Next Sunday I’m heading to a government IT conference in Cambridge, Maryland on the Chesapeake Bay. I was looking at the web site of the event hotel–the Hyatt Regency Chesapeake Bay Golf Resort, Spa and Marina–which in some ways sounds pretty sweet: its own 18,000 square-foot spa, attached marina, multi-level indoor and outdoor pool, etc. However, I also discovered that they charge $7.50 per fifteen-minute period to access the Internet in their business center. The last few hotels at which I’ve stayed included free business center use and high-speed Internet access; the Roger Williams in New York, where Jeff and I stayed over Valentine’s weekend, additionally had wireless access points on each floor. At a minimum $200/night for the room (though that’s the non-conference, non-government rate), I think it’s absolutely obscene for the hotel to charge an additional $30/hour for PC and Internet access. And given that I don’t golf (though with the name T[h]om Watson, I’ve heard all the jokes) and couldn’t afford the green fees anyway, and that the onsite spa is likely to be very expensive (though maybe I’ll treat myself at least to a massage)–I don’t actually know, since they don’t provide any information about what’s included, what’s not, and what the various services cost–I guess I’ll be spending my non-conference time vegging in-front of the TV rather than at the keyboard. Sigh. At least there are walking trails and a wildlife refuge on the grounds; I wonder if they’ll even try to collect a fee for those. Although, given that they also offer kennels for the hunting dogs of their guests, I’m not sure that I’ll want to be outside near the waterfront, refuge or not.

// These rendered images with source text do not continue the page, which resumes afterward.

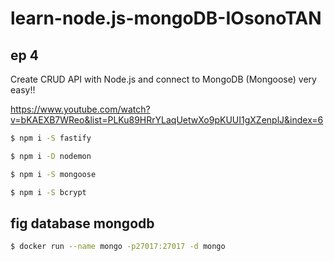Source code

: # learn-node.js-mongoDB-IOsonoTAN

## ep 4

Create CRUD API with Node.js and connect to MongoDB (Mongoose) very easy!!

https://www.youtube.com/watch?v=bKAEXB7WReo&list=PLKu89HRrYLaqUetwXo9pKUUI1gXZenplJ&index=6

```bash
$ npm i -S fastify
```

```bash
$ npm i -D nodemon 
```

```bash
$ npm i -S mongoose 
```

```bash
$ npm i -S bcrypt 
```
## fig database mongodb

```bash
$ docker run --name mongo -p27017:27017 -d mongo

```

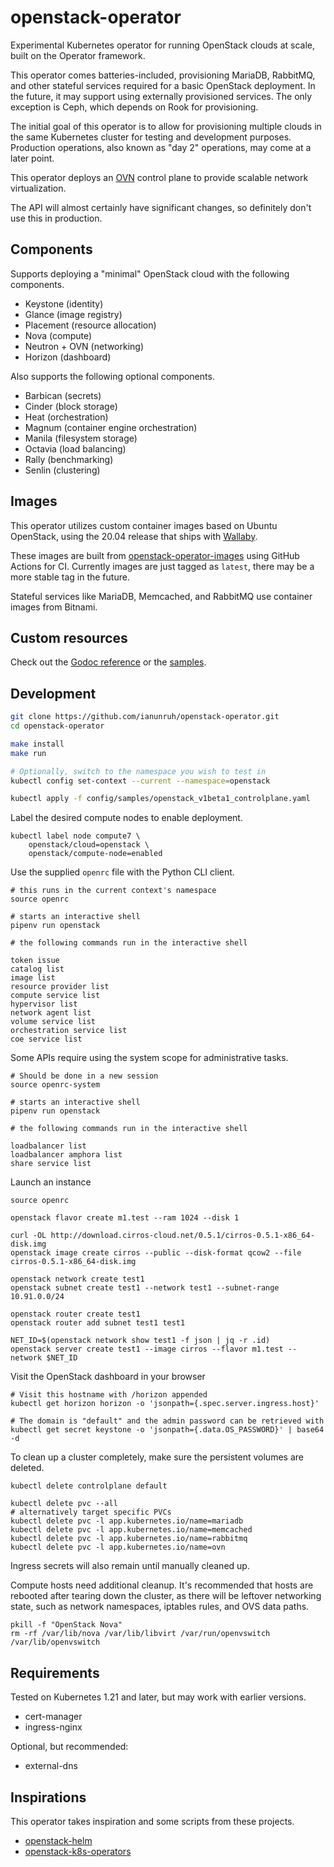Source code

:# openstack-operator

Experimental Kubernetes operator for running OpenStack clouds at scale, built on the Operator framework.

This operator comes batteries-included, provisioning MariaDB, RabbitMQ, and other stateful services required
for a basic OpenStack deployment. In the future, it may support using externally provisioned services. The
only exception is Ceph, which depends on Rook for provisioning.

The initial goal of this operator is to allow for provisioning multiple clouds in the same Kubernetes cluster
for testing and development purposes. Production operations, also known as "day 2" operations, may come at a
later point.

This operator deploys an [OVN](https://www.ovn.org/en/architecture/) control plane to provide
scalable network virtualization.

The API will almost certainly have significant changes, so definitely don't use this in production.

## Components

Supports deploying a "minimal" OpenStack cloud with the following components.

* Keystone (identity)
* Glance (image registry)
* Placement (resource allocation)
* Nova (compute)
* Neutron + OVN (networking)
* Horizon (dashboard)

Also supports the following optional components.

* Barbican (secrets)
* Cinder (block storage)
* Heat (orchestration)
* Magnum (container engine orchestration)
* Manila (filesystem storage)
* Octavia (load balancing)
* Rally (benchmarking)
* Senlin (clustering)

## Images

This operator utilizes custom container images based on Ubuntu OpenStack, using the 20.04 release that ships
with [Wallaby](https://docs.openstack.org/wallaby/).

These images are built from [openstack-operator-images](https://github.com/ianunruh/openstack-operator-images)
using GitHub Actions for CI. Currently images are just tagged as `latest`, there may be
a more stable tag in the future.

Stateful services like MariaDB, Memcached, and RabbitMQ use container images from Bitnami.

## Custom resources

Check out the [Godoc reference](https://pkg.go.dev/github.com/ianunruh/openstack-operator/api/v1beta1#ControlPlaneSpec) or
the [samples](https://github.com/ianunruh/openstack-operator/tree/master/config/samples).

## Development

```bash
git clone https://github.com/ianunruh/openstack-operator.git
cd openstack-operator

make install
make run

# Optionally, switch to the namespace you wish to test in
kubectl config set-context --current --namespace=openstack

kubectl apply -f config/samples/openstack_v1beta1_controlplane.yaml
```

Label the desired compute nodes to enable deployment.

```
kubectl label node compute7 \
    openstack/cloud=openstack \
    openstack/compute-node=enabled
```

Use the supplied `openrc` file with the Python CLI client.

```
# this runs in the current context's namespace
source openrc

# starts an interactive shell
pipenv run openstack

# the following commands run in the interactive shell

token issue
catalog list
image list
resource provider list
compute service list
hypervisor list
network agent list
volume service list
orchestration service list
coe service list
```

Some APIs require using the system scope for administrative tasks.

```
# Should be done in a new session
source openrc-system

# starts an interactive shell
pipenv run openstack

# the following commands run in the interactive shell

loadbalancer list
loadbalancer amphora list
share service list
```

Launch an instance

```
source openrc

openstack flavor create m1.test --ram 1024 --disk 1

curl -OL http://download.cirros-cloud.net/0.5.1/cirros-0.5.1-x86_64-disk.img
openstack image create cirros --public --disk-format qcow2 --file cirros-0.5.1-x86_64-disk.img

openstack network create test1
openstack subnet create test1 --network test1 --subnet-range 10.91.0.0/24

openstack router create test1
openstack router add subnet test1 test1

NET_ID=$(openstack network show test1 -f json | jq -r .id)
openstack server create test1 --image cirros --flavor m1.test --network $NET_ID
```

Visit the OpenStack dashboard in your browser

```
# Visit this hostname with /horizon appended
kubectl get horizon horizon -o 'jsonpath={.spec.server.ingress.host}'

# The domain is "default" and the admin password can be retrieved with
kubectl get secret keystone -o 'jsonpath={.data.OS_PASSWORD}' | base64 -d
```

To clean up a cluster completely, make sure the persistent volumes are deleted.

```
kubectl delete controlplane default

kubectl delete pvc --all
# alternatively target specific PVCs
kubectl delete pvc -l app.kubernetes.io/name=mariadb
kubectl delete pvc -l app.kubernetes.io/name=memcached
kubectl delete pvc -l app.kubernetes.io/name=rabbitmq
kubectl delete pvc -l app.kubernetes.io/name=ovn
```

Ingress secrets will also remain until manually cleaned up.

Compute hosts need additional cleanup. It's recommended that hosts are rebooted
after tearing down the cluster, as there will be leftover networking state, such
as network namespaces, iptables rules, and OVS data paths.

```
pkill -f "OpenStack Nova"
rm -rf /var/lib/nova /var/lib/libvirt /var/run/openvswitch /var/lib/openvswitch
```

## Requirements

Tested on Kubernetes 1.21 and later, but may work with earlier versions.

* cert-manager
* ingress-nginx

Optional, but recommended:

* external-dns

## Inspirations

This operator takes inspiration and some scripts from these projects.

* [openstack-helm](https://github.com/openstack/openstack-helm)
* [openstack-k8s-operators](https://github.com/openstack-k8s-operators)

My boss had suggested that I take Jeff along and that we make a mini-vacation out of it, given the location and amenities, and since the room and mileage (I’m driving) wouldn’t cost any more for two as for one. Unfortunately, Jeff’s already planned to take the latter half of next week off to visit his folks in California, so he can’t go with me. So I’ll be away Sunday morning through Tuesday evening, and then he’ll be away Wednesday evening through the following Sunday.
Dorchester County, though, does sound both interesting and charming. It was on the route of the Underground Railroad and, in fact, Harriet Tubman lived in Cambridge (as did Annie Oakley, who apparently had the roofline of her home altered so she could step outside her second-story windows and shoot waterfowl over the bay). Nearby there’s also the unique-sounding Neild Museum, devoted to agricultural history of the region, and its colonial-style Herb Garden.